When the word "chaque" shows up in a line of the data below, copy that whole line.

Segment Start: Source records

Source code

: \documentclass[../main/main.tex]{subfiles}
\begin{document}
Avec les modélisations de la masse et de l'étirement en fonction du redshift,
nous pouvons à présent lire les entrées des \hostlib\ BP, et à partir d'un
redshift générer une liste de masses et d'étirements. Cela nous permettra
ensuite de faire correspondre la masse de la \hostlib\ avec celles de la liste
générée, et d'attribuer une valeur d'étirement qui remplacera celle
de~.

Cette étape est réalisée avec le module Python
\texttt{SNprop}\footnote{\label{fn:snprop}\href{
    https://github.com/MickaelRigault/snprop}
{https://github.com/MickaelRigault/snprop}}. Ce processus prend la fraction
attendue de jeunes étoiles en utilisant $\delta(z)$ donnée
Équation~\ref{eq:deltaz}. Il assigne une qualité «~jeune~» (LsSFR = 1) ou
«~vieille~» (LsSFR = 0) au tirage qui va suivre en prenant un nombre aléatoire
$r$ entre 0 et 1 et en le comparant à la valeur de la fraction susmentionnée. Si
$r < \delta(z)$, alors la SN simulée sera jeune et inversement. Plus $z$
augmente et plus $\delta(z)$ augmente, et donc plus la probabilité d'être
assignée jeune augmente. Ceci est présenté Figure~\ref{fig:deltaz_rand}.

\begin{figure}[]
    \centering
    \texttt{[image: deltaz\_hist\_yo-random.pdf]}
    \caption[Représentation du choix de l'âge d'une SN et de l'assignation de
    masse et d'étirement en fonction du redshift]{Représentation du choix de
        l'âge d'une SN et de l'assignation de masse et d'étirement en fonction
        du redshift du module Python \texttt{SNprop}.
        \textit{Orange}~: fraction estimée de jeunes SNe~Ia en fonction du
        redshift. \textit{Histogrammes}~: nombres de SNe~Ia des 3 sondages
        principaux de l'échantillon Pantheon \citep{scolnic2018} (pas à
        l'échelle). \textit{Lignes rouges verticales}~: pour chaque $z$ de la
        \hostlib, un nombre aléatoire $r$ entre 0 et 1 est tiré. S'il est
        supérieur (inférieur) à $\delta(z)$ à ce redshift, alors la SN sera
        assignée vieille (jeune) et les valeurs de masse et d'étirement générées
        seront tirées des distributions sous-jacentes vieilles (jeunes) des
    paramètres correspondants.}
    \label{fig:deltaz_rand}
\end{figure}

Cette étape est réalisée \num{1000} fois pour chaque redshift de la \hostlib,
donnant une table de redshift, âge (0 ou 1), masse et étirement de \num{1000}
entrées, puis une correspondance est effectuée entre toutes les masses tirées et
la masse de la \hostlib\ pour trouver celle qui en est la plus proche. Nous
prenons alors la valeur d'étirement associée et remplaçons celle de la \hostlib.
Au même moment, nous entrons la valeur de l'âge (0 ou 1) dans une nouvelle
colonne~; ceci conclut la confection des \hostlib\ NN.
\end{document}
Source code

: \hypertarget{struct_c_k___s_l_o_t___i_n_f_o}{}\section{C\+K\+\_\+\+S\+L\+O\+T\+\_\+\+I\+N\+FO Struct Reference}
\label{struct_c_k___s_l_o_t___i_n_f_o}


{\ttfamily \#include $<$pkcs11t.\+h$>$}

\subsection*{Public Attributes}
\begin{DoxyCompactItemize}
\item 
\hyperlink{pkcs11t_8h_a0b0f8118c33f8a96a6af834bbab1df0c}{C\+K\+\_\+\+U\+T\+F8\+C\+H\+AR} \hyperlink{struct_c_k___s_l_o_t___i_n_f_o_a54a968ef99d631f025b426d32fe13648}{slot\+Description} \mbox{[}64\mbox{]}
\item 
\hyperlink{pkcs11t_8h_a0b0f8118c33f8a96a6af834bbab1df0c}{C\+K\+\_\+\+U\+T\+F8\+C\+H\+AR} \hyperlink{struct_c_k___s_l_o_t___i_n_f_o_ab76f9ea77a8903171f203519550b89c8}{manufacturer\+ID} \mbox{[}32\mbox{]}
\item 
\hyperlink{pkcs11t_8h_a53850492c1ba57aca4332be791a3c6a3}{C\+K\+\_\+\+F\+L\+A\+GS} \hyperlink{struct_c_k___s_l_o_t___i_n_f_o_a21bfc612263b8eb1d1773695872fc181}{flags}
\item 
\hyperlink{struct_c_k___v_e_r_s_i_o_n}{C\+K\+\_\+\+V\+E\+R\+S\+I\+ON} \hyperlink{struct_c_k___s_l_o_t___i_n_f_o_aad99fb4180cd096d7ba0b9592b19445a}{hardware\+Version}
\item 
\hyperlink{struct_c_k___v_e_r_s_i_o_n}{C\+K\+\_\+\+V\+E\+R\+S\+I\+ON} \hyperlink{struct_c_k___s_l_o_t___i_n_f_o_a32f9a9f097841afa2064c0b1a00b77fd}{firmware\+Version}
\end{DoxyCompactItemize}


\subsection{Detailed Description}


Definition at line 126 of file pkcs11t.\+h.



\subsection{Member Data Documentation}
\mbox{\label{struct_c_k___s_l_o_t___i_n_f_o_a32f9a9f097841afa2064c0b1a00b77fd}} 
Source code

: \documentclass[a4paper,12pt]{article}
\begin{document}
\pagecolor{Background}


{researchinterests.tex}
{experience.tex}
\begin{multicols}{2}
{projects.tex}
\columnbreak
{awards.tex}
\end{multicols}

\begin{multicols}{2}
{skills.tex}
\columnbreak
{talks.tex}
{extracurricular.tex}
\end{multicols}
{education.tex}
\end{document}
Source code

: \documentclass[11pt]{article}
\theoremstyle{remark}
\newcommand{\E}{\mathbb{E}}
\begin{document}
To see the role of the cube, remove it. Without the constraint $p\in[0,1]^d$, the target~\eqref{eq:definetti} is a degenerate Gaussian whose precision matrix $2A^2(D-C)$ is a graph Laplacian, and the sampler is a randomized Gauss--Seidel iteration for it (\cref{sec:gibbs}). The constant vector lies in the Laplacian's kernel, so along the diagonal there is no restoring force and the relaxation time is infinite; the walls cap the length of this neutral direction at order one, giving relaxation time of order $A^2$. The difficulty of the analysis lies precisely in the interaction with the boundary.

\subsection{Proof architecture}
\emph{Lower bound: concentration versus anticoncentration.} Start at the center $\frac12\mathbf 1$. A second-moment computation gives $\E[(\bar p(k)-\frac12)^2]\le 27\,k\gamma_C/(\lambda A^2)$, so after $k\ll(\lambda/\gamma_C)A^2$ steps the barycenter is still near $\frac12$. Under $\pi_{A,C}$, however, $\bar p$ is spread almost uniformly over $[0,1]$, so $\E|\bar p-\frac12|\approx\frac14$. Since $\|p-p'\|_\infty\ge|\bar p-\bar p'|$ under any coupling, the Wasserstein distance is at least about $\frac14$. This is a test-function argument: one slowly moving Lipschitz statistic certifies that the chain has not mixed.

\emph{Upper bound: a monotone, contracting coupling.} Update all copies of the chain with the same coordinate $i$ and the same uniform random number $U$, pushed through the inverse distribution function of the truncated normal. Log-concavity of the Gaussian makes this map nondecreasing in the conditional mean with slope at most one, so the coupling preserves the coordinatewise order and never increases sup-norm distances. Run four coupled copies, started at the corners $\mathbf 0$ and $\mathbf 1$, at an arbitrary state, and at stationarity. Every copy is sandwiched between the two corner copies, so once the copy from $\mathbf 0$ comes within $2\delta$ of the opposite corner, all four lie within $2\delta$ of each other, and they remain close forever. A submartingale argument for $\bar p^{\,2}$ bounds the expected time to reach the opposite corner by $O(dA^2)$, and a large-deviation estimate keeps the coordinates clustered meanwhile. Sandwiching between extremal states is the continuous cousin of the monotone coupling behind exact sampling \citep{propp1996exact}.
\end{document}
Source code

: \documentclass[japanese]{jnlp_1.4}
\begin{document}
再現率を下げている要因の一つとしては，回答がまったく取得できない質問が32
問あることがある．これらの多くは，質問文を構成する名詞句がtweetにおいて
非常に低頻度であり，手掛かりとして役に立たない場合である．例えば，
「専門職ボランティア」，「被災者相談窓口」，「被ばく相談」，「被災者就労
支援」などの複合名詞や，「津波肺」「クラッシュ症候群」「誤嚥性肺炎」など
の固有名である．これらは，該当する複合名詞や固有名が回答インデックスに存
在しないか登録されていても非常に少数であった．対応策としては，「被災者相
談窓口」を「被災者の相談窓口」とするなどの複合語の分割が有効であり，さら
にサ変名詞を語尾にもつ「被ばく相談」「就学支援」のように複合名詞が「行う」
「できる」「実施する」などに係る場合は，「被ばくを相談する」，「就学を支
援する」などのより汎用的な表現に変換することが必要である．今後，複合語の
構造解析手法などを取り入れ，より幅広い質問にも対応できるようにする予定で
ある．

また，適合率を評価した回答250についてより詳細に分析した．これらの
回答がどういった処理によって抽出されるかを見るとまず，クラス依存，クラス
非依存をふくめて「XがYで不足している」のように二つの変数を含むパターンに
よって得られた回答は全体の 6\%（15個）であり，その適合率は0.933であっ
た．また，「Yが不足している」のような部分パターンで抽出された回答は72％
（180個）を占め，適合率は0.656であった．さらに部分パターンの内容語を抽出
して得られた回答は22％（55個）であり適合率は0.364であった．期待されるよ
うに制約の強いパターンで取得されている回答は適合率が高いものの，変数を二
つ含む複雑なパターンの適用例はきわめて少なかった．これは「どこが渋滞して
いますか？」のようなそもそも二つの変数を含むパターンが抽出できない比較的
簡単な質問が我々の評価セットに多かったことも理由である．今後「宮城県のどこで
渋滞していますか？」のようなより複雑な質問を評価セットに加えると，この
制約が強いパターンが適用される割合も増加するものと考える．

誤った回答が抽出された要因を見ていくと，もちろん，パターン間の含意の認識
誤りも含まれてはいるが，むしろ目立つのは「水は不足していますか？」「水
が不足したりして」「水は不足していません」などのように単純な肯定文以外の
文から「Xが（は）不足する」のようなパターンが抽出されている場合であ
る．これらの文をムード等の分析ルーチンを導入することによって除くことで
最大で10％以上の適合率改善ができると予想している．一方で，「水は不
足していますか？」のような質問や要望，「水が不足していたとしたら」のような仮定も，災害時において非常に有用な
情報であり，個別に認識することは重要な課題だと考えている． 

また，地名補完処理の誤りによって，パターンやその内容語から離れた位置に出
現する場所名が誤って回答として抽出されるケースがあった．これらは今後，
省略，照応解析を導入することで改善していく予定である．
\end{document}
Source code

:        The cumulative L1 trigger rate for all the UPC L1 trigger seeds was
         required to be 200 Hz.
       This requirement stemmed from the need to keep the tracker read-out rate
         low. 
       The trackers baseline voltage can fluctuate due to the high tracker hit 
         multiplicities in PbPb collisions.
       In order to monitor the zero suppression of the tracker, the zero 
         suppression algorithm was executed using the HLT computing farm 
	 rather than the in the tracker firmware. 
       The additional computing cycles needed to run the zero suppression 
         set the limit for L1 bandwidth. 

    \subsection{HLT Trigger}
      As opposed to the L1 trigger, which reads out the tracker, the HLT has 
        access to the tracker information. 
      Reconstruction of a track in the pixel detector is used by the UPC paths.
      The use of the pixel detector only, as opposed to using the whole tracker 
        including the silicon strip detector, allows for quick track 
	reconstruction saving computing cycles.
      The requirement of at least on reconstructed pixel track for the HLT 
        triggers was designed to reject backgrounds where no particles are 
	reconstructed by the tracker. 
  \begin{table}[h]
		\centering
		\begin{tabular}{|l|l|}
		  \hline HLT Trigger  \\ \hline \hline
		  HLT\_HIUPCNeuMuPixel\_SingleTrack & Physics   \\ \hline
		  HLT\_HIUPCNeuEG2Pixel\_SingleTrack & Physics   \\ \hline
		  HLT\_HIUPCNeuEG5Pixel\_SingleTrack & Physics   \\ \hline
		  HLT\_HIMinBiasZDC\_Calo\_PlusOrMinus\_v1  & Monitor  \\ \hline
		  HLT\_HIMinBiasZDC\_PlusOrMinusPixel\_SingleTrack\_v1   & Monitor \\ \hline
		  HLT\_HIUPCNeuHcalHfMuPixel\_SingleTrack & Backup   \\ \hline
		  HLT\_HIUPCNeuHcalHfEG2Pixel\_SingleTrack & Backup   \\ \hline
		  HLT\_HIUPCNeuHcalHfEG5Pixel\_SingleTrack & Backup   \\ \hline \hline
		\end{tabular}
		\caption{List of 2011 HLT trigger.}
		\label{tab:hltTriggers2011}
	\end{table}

Segment End: Source records

**Exercise solution**
        l'échelle). \textit{Lignes rouges verticales}~: pour chaque $z$ de la
Cette étape est réalisée \num{1000} fois pour chaque redshift de la \hostlib,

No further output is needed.